If [young people] don’t have a positive contact within that school, in a teacher, pastoral care, sometimes it’s receptionists, isn’t it? If they don’t have an adult who fulfils that role, I think it’s quite easy to be seen as a number, see the school as failing you not understanding you, and it’s very difficult for young people to voice that they want that support. They don’t necessarily know how to access that support. In reflection, I would say that the success of a project is not really over the activities that we deliver, or the courses we deliver, it’s between the relationship between the worker and the young person. (Senior leader at an Early Leaving college)

It's being flexible and understanding that they will let you down, they won't come in, you won't be able to get hold, so it's just flexibility I think in all those senses. They'll change their mind about what they want to do, yes so it's flexibility I think in every sense. It's not saying this is the programme we're running, it will last for this many weeks, you will come in on Monday and Tuesday. (Teacher and member of academic leadership team at College)
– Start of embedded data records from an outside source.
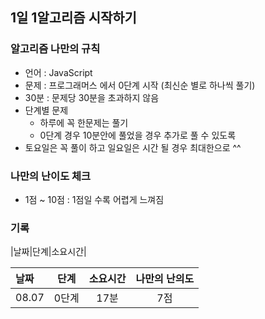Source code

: ## 1일 1알고리즘 시작하기 

### 알고리즘 나만의 규칙

- 언어 : JavaScript
- 문제 : 프로그래머스 에서 0단계 시작 (최신순 별로 하나씩 풀기)
- 30분 : 문제당 30분을 초과하지 않음
- 단계별 문제
  - 하루에 꼭 한문제는 풀기 
  - 0단계 경우 10분안에 풀었을 경우 추가로 풀 수 있도록
- 토요일은 꼭 풀이 하고 일요일은 시간 될 경우 최대한으로 ^^

### 나만의 난이도 체크
- 1점 ~ 10점 : 1점일 수록 어렵게 느껴짐 

### 기록

|날짜|단계|소요시간|

| 날짜  | 단계 | 소요시간 | 나만의 난의도 |
| :------- | :-----: | :---: |:---: |
| 08.07  | 0단계  |  17분  |  7점 |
Having that somebody there to be able to, you know… if they’ve got a vision, “I want to be this person,” how do you get there? “Well, talk to me, we will come up with a plan of how we can get you there,” and it might take months, or it might take weeks or it could take days, but that person consistently being there and consistently being bothered, and, you know, we’re developing that trusting relationship and, yeah, I think without somebody there to help you get back on track if you are NEET [at risk of Early Leaving] or if you’re on the cusp of being NEET [at risk of Early Leaving], then I don’t know how else you’d be able to support somebody in that situation. (Member of Pastoral Leadership Team at specialist school)

A one-to-one. I feel like they should have certain boys that, if they see a boy that looks upset, they should get them to have a one-to-one for a little while. […] It means you have a staff member just for you but also can help with some others. (Young person at specialist school)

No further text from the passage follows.